(Entries taken from a collection)
####################

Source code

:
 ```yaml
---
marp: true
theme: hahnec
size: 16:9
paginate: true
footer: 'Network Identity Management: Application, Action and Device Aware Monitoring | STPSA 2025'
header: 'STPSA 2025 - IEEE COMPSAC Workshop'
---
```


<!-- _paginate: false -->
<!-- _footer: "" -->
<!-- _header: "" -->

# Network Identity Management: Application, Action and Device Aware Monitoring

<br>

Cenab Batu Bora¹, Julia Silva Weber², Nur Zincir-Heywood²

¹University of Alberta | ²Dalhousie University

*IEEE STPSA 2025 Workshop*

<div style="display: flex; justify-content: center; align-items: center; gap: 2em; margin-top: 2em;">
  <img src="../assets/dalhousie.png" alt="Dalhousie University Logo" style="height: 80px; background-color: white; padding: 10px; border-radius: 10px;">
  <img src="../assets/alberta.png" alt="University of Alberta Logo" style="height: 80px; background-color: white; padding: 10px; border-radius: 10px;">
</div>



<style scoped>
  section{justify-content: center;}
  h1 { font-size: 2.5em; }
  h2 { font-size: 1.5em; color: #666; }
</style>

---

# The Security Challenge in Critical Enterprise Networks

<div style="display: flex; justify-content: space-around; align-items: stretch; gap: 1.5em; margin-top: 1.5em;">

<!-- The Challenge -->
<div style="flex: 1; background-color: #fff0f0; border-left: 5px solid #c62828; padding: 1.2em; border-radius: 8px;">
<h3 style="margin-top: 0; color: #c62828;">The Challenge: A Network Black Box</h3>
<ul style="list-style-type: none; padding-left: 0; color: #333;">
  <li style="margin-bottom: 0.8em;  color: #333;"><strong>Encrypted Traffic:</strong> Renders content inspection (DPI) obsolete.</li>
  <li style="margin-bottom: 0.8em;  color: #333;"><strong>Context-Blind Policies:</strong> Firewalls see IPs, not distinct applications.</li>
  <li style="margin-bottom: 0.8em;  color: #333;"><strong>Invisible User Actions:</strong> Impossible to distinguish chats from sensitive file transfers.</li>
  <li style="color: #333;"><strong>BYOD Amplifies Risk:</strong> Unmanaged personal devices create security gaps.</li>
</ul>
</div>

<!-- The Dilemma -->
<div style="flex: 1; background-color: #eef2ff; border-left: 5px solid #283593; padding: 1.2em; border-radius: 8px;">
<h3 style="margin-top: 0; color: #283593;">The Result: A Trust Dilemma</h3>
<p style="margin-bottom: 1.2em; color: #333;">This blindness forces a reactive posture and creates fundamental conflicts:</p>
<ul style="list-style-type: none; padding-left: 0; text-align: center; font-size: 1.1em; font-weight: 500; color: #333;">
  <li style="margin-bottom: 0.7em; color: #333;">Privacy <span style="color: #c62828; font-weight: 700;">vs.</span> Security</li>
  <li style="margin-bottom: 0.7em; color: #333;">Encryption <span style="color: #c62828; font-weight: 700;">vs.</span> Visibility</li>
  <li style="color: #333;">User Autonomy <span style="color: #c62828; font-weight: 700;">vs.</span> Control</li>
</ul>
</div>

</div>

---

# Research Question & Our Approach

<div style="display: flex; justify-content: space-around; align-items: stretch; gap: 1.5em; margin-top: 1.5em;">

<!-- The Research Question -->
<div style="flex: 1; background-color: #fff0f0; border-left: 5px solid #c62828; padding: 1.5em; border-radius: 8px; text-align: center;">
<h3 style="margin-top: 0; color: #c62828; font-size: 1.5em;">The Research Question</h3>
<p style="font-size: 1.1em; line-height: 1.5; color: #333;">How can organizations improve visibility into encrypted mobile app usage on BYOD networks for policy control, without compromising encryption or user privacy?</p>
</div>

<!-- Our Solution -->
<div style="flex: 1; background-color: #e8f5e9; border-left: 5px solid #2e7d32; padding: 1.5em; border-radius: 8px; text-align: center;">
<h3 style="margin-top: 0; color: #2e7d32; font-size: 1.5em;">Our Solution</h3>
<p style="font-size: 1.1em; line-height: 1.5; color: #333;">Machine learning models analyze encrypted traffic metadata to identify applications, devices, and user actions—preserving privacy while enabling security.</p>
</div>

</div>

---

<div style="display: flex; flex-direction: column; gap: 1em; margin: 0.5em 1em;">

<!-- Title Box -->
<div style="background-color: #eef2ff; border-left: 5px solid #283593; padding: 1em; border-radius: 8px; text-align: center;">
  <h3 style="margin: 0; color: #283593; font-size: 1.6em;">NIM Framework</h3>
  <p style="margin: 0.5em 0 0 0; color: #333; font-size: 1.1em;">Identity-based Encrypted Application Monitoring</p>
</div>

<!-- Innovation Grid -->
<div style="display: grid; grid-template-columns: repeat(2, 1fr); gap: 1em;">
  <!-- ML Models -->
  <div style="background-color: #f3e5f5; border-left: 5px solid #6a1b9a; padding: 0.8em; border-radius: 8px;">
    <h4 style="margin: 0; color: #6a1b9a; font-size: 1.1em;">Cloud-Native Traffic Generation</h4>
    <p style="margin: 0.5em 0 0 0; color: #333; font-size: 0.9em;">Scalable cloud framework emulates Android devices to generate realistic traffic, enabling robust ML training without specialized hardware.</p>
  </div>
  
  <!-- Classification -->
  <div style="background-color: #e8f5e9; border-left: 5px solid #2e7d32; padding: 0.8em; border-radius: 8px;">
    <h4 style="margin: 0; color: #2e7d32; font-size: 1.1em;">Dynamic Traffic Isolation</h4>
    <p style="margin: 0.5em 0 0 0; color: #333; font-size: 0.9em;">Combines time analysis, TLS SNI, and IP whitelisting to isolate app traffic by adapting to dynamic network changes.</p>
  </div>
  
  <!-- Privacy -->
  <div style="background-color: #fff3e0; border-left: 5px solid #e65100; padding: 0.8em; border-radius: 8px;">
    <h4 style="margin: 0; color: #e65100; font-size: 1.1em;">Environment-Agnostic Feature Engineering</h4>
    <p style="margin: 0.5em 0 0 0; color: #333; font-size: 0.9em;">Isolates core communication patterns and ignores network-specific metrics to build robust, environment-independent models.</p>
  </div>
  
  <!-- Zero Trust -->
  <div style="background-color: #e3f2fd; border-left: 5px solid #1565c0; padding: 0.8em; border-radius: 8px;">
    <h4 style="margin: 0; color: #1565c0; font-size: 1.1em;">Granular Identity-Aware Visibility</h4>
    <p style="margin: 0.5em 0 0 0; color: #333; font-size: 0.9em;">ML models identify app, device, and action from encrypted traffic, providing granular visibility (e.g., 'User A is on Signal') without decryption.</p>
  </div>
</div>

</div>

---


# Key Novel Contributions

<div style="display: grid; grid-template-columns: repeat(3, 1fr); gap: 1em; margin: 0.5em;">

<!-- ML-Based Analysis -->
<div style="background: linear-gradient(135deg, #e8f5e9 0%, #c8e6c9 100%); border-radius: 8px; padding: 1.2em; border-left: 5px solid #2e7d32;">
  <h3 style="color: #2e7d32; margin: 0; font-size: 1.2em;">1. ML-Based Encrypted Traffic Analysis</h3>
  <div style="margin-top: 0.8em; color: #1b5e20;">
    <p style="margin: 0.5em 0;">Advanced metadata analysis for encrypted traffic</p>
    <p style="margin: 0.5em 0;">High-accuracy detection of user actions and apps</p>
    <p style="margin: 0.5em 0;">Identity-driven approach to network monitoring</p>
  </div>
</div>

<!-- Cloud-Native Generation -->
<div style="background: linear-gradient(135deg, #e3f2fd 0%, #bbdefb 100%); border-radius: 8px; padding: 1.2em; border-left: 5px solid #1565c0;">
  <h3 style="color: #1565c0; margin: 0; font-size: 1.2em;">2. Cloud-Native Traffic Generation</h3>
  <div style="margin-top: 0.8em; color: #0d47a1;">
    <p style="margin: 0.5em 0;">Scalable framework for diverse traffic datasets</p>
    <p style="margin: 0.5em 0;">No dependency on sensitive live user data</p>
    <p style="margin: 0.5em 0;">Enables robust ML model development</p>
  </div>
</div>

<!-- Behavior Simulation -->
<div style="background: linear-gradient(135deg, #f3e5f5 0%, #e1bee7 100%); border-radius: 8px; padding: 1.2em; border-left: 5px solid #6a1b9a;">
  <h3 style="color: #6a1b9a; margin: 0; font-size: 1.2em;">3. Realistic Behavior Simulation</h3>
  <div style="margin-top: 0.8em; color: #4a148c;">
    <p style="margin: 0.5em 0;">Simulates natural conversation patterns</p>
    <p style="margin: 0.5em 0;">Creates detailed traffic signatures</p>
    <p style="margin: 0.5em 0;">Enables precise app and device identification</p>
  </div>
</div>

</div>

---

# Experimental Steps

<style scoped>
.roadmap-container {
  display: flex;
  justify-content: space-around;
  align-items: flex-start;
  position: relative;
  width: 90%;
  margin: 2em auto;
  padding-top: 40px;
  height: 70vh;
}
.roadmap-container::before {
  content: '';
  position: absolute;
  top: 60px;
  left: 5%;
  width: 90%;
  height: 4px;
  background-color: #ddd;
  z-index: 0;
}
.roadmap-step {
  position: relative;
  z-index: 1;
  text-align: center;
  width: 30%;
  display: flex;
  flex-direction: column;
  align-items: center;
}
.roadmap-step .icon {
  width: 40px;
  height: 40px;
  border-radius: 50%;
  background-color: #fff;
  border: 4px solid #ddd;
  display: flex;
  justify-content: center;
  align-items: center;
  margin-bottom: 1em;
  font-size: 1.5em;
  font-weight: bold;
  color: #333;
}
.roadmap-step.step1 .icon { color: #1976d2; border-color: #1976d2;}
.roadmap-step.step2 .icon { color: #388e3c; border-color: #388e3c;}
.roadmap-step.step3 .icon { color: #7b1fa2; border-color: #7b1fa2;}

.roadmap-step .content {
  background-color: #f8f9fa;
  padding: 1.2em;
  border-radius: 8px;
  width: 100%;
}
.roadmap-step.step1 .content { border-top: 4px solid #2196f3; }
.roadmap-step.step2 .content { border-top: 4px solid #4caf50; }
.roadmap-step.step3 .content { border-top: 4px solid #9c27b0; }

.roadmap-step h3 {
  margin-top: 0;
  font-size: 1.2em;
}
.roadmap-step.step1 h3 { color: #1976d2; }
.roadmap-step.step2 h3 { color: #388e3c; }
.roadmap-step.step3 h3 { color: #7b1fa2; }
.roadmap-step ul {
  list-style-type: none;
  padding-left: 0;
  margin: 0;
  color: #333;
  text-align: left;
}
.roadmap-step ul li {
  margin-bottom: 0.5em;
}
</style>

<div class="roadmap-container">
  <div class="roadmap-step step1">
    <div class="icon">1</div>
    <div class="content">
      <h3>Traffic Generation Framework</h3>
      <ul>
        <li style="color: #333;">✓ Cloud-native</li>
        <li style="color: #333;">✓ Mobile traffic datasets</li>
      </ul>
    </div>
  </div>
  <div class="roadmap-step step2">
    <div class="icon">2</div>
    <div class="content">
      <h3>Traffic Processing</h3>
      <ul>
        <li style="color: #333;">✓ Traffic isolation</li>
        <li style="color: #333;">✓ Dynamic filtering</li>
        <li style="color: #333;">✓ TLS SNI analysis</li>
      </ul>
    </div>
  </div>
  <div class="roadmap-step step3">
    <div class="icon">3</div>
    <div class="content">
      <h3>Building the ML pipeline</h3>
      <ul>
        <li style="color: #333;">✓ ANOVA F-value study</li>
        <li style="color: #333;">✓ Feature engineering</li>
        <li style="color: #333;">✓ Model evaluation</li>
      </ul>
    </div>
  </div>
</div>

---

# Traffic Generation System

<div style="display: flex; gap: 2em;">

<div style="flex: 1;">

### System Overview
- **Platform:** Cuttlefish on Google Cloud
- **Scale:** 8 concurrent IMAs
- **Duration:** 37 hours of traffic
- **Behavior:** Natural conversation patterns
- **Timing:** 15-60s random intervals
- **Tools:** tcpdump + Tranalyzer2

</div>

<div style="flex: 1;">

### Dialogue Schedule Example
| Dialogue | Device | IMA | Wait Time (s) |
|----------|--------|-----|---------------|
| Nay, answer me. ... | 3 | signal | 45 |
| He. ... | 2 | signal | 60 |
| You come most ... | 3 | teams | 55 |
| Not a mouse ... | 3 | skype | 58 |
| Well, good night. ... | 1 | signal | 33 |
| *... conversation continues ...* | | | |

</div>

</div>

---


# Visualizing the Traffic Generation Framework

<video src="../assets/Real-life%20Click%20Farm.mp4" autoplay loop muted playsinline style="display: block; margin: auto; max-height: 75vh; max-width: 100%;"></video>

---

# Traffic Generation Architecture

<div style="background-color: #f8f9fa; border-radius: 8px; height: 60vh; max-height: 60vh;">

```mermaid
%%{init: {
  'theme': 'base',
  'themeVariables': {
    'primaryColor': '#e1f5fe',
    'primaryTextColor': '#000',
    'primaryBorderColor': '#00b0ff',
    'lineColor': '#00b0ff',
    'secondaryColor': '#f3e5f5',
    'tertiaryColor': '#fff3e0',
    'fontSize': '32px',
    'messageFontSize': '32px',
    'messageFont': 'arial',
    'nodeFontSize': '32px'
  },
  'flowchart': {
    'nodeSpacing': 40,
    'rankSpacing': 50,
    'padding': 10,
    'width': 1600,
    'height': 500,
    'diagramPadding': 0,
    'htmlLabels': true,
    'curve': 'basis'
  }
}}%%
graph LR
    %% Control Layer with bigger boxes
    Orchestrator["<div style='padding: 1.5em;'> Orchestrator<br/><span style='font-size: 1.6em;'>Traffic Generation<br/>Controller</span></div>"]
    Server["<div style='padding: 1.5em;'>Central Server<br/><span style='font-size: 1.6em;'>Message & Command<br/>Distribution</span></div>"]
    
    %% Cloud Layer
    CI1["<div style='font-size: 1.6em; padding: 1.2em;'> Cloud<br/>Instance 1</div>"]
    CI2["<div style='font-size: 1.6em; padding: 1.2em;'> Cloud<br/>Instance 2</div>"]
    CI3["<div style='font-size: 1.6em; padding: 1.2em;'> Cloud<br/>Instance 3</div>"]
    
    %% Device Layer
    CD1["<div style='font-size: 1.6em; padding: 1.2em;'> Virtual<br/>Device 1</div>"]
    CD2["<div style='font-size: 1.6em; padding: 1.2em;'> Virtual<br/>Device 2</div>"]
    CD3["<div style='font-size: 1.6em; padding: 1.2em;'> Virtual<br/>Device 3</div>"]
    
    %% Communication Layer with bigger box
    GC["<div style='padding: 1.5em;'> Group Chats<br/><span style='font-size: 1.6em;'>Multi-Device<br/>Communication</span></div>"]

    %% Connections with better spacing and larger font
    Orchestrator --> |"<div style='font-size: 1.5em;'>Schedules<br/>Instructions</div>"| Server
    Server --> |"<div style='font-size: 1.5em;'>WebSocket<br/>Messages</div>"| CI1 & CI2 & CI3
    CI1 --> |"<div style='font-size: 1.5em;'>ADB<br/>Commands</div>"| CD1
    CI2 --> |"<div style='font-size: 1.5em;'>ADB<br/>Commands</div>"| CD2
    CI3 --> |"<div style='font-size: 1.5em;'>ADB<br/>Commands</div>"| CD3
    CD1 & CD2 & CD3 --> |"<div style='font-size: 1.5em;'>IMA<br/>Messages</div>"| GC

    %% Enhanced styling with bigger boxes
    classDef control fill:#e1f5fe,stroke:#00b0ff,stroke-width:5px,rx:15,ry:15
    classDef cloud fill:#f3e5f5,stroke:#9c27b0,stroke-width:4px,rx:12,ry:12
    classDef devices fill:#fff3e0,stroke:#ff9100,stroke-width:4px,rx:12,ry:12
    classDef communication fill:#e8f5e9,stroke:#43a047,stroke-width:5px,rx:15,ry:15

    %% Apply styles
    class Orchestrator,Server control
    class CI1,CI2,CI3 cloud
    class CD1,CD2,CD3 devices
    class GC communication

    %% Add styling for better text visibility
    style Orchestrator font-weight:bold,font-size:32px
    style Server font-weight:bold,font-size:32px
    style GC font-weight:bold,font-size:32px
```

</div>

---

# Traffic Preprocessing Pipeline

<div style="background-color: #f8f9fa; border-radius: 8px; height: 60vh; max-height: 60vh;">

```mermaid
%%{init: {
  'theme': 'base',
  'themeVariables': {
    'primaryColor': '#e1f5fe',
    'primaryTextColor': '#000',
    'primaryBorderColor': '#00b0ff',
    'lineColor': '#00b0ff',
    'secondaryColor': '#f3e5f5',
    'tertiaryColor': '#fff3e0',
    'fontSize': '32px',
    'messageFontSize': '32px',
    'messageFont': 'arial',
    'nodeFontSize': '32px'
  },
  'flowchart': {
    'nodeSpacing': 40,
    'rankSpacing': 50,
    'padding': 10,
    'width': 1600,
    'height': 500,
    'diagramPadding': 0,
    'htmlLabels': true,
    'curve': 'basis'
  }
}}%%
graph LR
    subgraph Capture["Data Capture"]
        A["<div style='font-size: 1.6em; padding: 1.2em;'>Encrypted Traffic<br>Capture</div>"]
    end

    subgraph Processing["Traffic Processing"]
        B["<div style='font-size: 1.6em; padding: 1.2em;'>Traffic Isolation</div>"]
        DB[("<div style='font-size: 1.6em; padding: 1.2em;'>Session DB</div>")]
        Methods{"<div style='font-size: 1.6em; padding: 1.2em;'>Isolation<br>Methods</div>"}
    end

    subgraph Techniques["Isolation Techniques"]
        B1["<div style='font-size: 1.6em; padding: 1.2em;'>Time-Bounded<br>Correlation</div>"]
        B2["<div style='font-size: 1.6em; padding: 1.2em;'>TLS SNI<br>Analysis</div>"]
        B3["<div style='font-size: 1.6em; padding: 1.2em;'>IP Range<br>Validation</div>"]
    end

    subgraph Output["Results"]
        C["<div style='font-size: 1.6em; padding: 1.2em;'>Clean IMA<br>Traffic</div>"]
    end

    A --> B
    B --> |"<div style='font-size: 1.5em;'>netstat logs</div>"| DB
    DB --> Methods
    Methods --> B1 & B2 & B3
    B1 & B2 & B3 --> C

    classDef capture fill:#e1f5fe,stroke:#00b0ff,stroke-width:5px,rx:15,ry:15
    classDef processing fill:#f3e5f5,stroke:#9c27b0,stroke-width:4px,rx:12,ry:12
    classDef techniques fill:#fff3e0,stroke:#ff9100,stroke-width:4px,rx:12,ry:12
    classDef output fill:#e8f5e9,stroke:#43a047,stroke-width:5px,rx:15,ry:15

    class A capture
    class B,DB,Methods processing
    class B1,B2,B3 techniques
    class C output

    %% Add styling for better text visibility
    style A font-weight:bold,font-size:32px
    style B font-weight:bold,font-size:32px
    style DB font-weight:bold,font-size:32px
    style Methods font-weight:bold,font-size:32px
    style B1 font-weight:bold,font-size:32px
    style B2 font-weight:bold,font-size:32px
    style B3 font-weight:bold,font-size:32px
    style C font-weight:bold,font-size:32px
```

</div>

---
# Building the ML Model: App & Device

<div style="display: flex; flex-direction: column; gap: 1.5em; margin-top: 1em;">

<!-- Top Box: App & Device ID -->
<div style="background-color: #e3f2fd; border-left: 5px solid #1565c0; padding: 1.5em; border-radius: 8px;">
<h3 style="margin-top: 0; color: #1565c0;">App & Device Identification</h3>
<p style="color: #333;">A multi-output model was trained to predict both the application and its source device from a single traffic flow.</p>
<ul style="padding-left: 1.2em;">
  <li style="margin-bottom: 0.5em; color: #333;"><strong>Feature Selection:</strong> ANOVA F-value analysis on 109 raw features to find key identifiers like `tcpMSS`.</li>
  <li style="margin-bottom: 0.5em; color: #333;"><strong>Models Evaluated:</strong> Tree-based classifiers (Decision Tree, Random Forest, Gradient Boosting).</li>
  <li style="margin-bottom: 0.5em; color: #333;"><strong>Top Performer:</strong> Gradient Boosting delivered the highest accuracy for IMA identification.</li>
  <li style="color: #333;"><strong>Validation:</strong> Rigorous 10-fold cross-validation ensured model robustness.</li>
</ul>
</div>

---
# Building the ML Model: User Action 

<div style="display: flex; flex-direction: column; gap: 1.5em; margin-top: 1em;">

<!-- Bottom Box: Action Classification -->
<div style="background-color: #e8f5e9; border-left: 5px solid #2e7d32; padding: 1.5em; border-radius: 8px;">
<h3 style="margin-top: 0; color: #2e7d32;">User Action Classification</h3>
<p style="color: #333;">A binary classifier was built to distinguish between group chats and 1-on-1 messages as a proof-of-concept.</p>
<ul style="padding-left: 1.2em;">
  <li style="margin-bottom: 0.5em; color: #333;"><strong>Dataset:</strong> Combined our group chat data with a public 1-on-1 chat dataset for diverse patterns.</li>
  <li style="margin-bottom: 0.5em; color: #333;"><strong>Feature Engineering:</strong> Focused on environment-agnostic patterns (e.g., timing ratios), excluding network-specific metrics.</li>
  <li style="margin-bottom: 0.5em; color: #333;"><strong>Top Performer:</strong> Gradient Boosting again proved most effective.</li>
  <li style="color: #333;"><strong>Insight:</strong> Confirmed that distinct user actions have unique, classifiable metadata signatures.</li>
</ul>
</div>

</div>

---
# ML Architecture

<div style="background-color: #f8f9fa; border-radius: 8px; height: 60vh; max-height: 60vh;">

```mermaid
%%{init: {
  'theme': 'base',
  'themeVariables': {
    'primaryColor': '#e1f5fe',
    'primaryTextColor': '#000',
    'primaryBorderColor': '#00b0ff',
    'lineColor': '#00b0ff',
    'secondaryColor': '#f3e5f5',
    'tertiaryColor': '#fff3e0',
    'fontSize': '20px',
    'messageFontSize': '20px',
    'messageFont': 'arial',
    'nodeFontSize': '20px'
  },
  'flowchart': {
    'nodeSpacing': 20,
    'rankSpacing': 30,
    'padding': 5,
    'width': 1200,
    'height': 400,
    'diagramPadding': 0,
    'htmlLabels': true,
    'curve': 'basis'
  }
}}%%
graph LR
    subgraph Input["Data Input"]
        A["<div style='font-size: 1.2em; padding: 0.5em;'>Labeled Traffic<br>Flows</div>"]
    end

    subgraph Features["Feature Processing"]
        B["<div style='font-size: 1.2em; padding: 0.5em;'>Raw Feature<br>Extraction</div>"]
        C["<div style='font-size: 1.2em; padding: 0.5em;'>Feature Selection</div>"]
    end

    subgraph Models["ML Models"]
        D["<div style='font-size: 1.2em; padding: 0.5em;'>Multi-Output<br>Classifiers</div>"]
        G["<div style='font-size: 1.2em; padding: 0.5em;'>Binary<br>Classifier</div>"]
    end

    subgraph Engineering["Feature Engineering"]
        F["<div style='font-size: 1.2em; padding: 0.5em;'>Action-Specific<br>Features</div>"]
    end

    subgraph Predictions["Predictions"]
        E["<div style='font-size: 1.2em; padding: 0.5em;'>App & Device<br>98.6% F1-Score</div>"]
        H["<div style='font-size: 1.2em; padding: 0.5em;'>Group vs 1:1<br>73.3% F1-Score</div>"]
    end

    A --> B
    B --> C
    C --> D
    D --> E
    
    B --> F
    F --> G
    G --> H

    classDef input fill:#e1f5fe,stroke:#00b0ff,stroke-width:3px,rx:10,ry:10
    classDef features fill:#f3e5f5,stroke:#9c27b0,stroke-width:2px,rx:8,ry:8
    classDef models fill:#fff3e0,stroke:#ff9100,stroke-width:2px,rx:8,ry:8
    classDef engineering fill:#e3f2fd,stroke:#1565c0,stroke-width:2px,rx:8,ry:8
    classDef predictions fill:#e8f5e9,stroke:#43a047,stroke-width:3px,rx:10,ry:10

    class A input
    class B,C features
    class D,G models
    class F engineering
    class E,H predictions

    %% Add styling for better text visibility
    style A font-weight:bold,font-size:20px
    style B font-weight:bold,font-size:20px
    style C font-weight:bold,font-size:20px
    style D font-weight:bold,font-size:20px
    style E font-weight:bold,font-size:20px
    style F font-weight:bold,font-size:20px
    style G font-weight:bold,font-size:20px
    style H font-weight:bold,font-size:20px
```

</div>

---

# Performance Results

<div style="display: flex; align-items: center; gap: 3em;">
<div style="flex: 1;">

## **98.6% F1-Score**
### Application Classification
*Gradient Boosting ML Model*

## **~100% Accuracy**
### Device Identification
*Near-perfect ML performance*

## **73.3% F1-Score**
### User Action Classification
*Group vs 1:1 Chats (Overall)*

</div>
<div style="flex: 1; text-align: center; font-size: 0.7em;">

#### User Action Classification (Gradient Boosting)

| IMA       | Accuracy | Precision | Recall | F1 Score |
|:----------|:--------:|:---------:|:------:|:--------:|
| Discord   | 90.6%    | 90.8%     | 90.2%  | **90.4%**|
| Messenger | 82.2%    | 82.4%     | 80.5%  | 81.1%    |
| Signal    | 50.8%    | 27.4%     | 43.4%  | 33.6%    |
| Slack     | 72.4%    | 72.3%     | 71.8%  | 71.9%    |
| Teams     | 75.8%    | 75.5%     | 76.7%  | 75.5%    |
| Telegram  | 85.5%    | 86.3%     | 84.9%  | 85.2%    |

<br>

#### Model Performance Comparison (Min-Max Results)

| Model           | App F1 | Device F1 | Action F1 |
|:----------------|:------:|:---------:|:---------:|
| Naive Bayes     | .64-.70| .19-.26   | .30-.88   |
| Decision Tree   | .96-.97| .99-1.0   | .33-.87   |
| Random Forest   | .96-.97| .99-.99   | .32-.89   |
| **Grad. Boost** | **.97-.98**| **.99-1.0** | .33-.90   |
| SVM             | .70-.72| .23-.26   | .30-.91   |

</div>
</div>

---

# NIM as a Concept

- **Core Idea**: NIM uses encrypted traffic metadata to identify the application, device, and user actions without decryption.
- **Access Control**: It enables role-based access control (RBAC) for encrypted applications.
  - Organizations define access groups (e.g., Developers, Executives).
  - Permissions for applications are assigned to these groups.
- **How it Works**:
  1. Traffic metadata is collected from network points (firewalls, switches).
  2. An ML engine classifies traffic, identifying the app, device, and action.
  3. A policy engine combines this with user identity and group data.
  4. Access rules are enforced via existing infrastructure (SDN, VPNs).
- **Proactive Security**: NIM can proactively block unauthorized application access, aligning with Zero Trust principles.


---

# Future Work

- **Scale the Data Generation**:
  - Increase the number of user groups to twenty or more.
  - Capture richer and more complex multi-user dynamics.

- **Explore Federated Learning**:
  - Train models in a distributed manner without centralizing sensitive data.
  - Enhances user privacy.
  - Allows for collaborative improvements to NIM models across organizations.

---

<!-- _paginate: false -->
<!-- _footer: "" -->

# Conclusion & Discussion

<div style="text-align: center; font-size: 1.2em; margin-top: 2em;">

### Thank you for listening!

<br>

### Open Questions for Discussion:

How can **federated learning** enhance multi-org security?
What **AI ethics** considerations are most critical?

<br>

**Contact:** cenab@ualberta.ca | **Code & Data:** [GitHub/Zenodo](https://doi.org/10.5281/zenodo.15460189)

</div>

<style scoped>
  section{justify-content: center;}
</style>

####################

### WHAT IS BEING ASKED
Scan the entries above for the word "Dilemma". Report the lines that hold it.

### OUTPUT OF THE EXERCISE
<!-- The Dilemma -->
<h3 style="margin-top: 0; color: #283593;">The Result: A Trust Dilemma</h3>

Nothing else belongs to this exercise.